Le délaissement des aspects harmonisation méthodique et technique, a pour conséquence l’absence de norme de production en Côte d’Ivoire. En effet, chaque structure assure sa production selon son concept et souvent selon les préoccupations du moment. Il n’est pas rare de constater que la nomenclature d’une même production varie dans le temps ou en fonction du client. Cela se traduit par l’incapacité des utilisateurs à pouvoir combiner les données produites par les différentes structures. Or, l’intérêt général commande que toutes les informations recueillies par les opérateurs du territoire soient rattachées à une référence commune. En effet, la qualité de la décision sur le territoire découle de la prise en compte de l’ensemble des paramètres influant sur son évolution dans des modèles complexes d’analyse. L’accumulation et le partage des informations localisées recueillies par chacun des acteurs sont essentiels à cette qualité. Ainsi, le premier pas d’une meilleure coopération entre acteurs dans l’élaboration des politiques publiques, c’est d’abord, le partage de l’information qu’ils recueillent et qu’ils analysent sur leur territoire commun. C’est dans cette optique que «dans la dynamique de pouvoir apporter une aide par la mise à disposition de données pouvant aider les organismes humanitaires et au delà, de renforcer les mécanismes de préparation aux éventuelles catastrophes par une production des cartes d’aide à la prise de décision , UNOCHA et le CNTIG ont initié l’idée visant à rapprocher les différents acteurs (Structures Nationales Ivoiriennes, Organisations Humanitaires, Agences des Nations Unies, etc.) impliqués dans la production d’informations géographiques afin de constituer une base de données géographiques de référence.».

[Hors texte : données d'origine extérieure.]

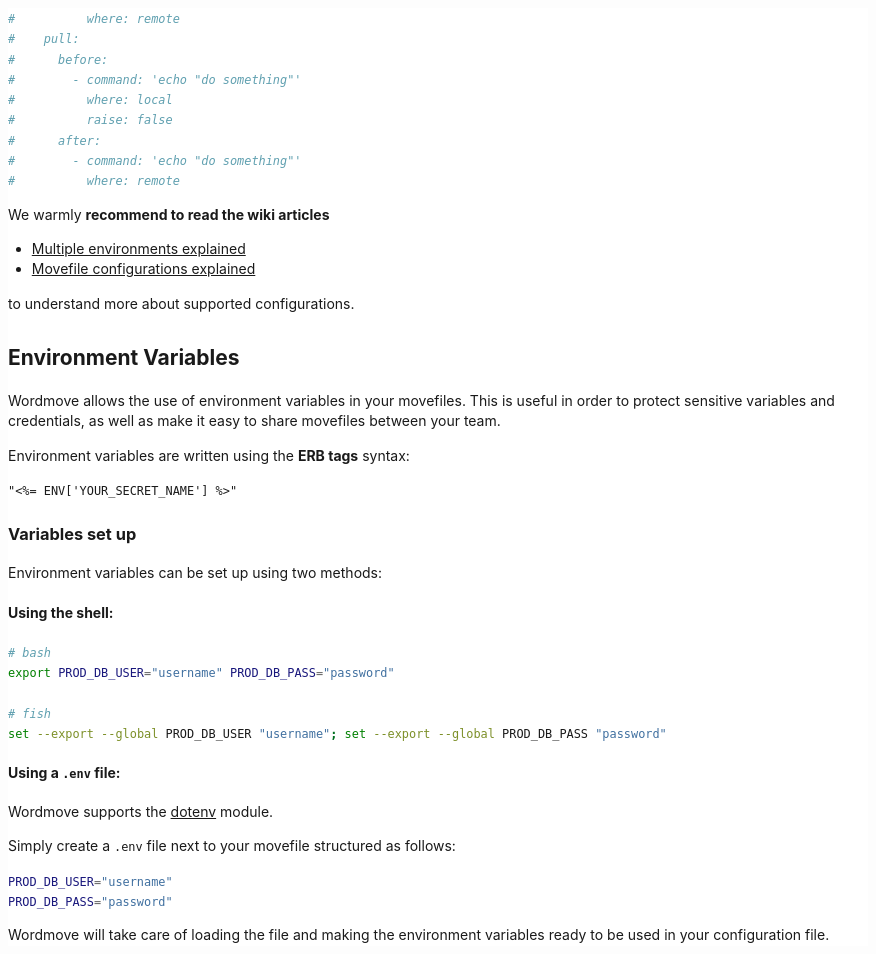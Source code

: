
 ```yaml
#          where: remote
#    pull:
#      before:
#        - command: 'echo "do something"'
#          where: local
#          raise: false
#      after:
#        - command: 'echo "do something"'
#          where: remote
```

We warmly **recommend to read the wiki articles**

* [Multiple environments explained](https://github.com/welaika/wordmove/wiki/Multiple-environments-explained)
* [Movefile configurations explained](https://github.com/welaika/wordmove/wiki/movefile.yml-configurations-explained)

to understand more about  supported configurations.

## Environment Variables

Wordmove allows the use of environment variables in your movefiles.
This is useful in order to protect sensitive variables and credentials, as well as make it easy to share movefiles between your team.

Environment variables are written using the **ERB tags** syntax:
```
"<%= ENV['YOUR_SECRET_NAME'] %>"
```

### Variables set up

Environment variables can be set up using two methods:

#### Using the shell:
```bash
# bash
export PROD_DB_USER="username" PROD_DB_PASS="password"

# fish
set --export --global PROD_DB_USER "username"; set --export --global PROD_DB_PASS "password"
```
#### Using a `.env` file:

Wordmove supports the [dotenv](https://github.com/bkeepers/dotenv) module.

Simply create a `.env` file next to your movefile structured as follows:
```bash
PROD_DB_USER="username"
PROD_DB_PASS="password"
```
Wordmove will take care of loading the file  and making the environment variables ready to be used in your configuration file.
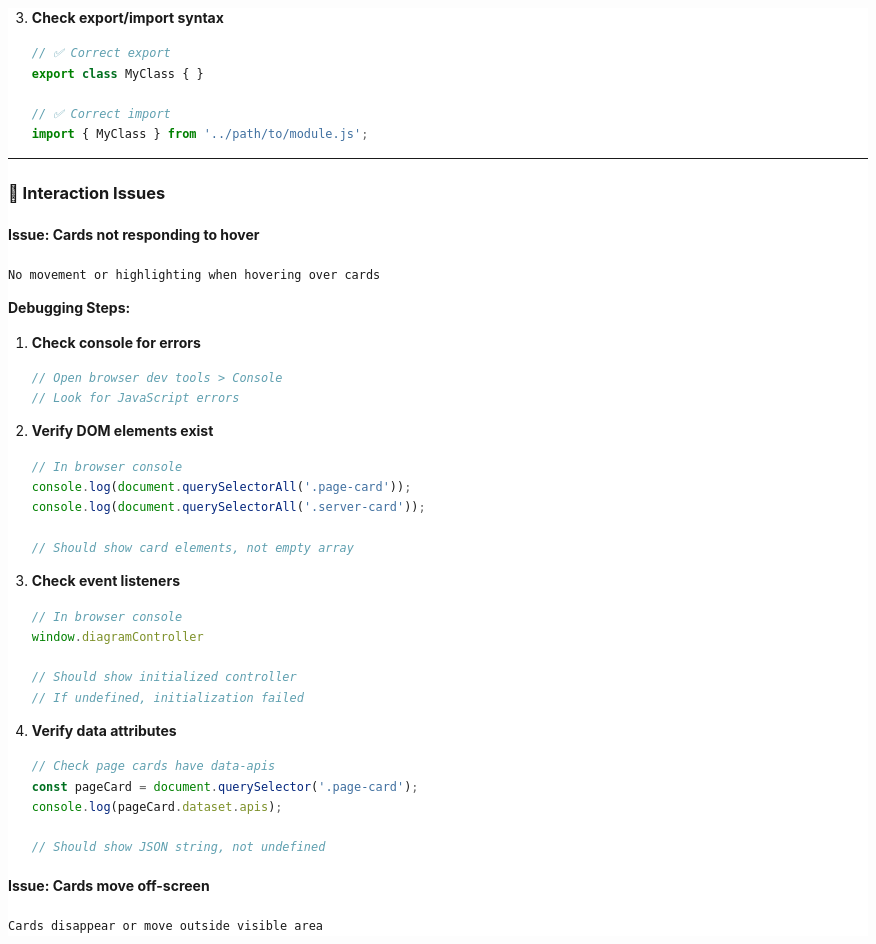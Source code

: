 3. **Check export/import syntax**
   ```javascript
   // ✅ Correct export
   export class MyClass { }
   
   // ✅ Correct import
   import { MyClass } from '../path/to/module.js';
   ```

---

### 🎯 Interaction Issues

#### Issue: Cards not responding to hover
```
No movement or highlighting when hovering over cards
```

**Debugging Steps:**
1. **Check console for errors**
   ```javascript
   // Open browser dev tools > Console
   // Look for JavaScript errors
   ```

2. **Verify DOM elements exist**
   ```javascript
   // In browser console
   console.log(document.querySelectorAll('.page-card'));
   console.log(document.querySelectorAll('.server-card'));
   
   // Should show card elements, not empty array
   ```

3. **Check event listeners**
   ```javascript
   // In browser console
   window.diagramController
   
   // Should show initialized controller
   // If undefined, initialization failed
   ```

4. **Verify data attributes**
   ```javascript
   // Check page cards have data-apis
   const pageCard = document.querySelector('.page-card');
   console.log(pageCard.dataset.apis);
   
   // Should show JSON string, not undefined
   ```

#### Issue: Cards move off-screen
```
Cards disappear or move outside visible area
```
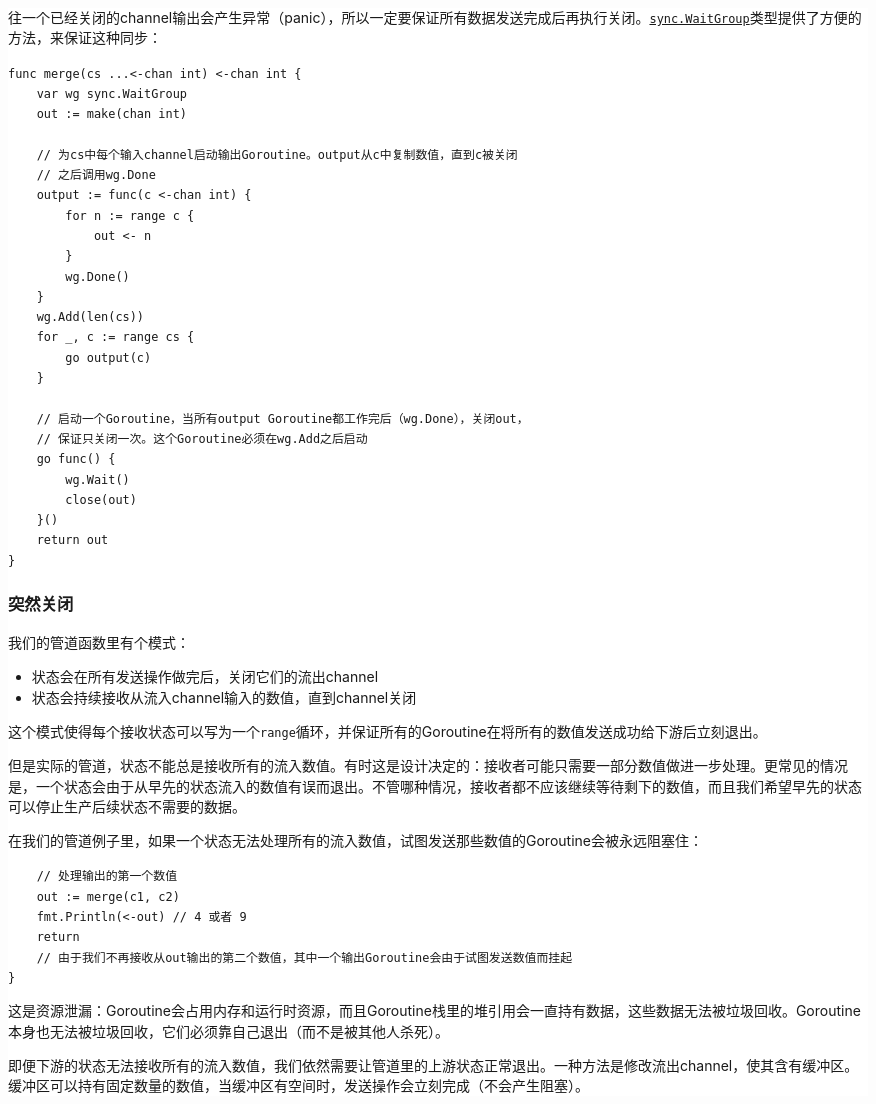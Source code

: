 往一个已经关闭的channel输出会产生异常（panic），所以一定要保证所有数据发送完成后再执行关闭。[`sync.WaitGroup`](http://golang.org/pkg/sync/#WaitGroup)类型提供了方便的方法，来保证这种同步：

    func merge(cs ...<-chan int) <-chan int {
        var wg sync.WaitGroup
        out := make(chan int)

        // 为cs中每个输入channel启动输出Goroutine。output从c中复制数值，直到c被关闭
        // 之后调用wg.Done
        output := func(c <-chan int) {
            for n := range c {
                out <- n
            }
            wg.Done()
        }
        wg.Add(len(cs))
        for _, c := range cs {
            go output(c)
        }

        // 启动一个Goroutine，当所有output Goroutine都工作完后（wg.Done），关闭out，
        // 保证只关闭一次。这个Goroutine必须在wg.Add之后启动
        go func() {
            wg.Wait()
            close(out)
        }()
        return out
    }

### 突然关闭

我们的管道函数里有个模式：

-   状态会在所有发送操作做完后，关闭它们的流出channel
-   状态会持续接收从流入channel输入的数值，直到channel关闭

这个模式使得每个接收状态可以写为一个`range`循环，并保证所有的Goroutine在将所有的数值发送成功给下游后立刻退出。

但是实际的管道，状态不能总是接收所有的流入数值。有时这是设计决定的：接收者可能只需要一部分数值做进一步处理。更常见的情况是，一个状态会由于从早先的状态流入的数值有误而退出。不管哪种情况，接收者都不应该继续等待剩下的数值，而且我们希望早先的状态可以停止生产后续状态不需要的数据。

在我们的管道例子里，如果一个状态无法处理所有的流入数值，试图发送那些数值的Goroutine会被永远阻塞住：

        // 处理输出的第一个数值
        out := merge(c1, c2)
        fmt.Println(<-out) // 4 或者 9
        return
        // 由于我们不再接收从out输出的第二个数值，其中一个输出Goroutine会由于试图发送数值而挂起
    }

这是资源泄漏：Goroutine会占用内存和运行时资源，而且Goroutine栈里的堆引用会一直持有数据，这些数据无法被垃圾回收。Goroutine本身也无法被垃圾回收，它们必须靠自己退出（而不是被其他人杀死）。

即便下游的状态无法接收所有的流入数值，我们依然需要让管道里的上游状态正常退出。一种方法是修改流出channel，使其含有缓冲区。缓冲区可以持有固定数量的数值，当缓冲区有空间时，发送操作会立刻完成（不会产生阻塞）。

Recommandations et suggestions
Pour que le partage de l’information géographique soit possible, il faille que cette information respecte des normes et des références communes, que son existence soit connue et son accès ouvert. En France, le Conseil National de l’Information Géographique (CNIG) « … contribue par ses études, avis ou propositions, à promouvoir le développement de l'information géographique et à améliorer les techniques correspondantes, en tenant compte des besoins exprimés par les utilisateurs publics ou privés... ». Il importe donc que nos gouvernants, prennent les dispositions idoines pour qu’il existe un cadre permanent pour la coordination et la normalisation de la production de l’information géographique en Côte d’Ivoire.
En outre, la recherche de l’optimum économique a pour conséquence qu’un ensemble d’activités situées en amont des applications particulières ne doivent pas êtres conduites plusieurs fois par une multiplicité d’acteurs. C’est pourquoi, dans la plupart des pays occidentaux de référence dans le domaine de l’information géographique, la production de l’information géographique de référence est une mission de service public.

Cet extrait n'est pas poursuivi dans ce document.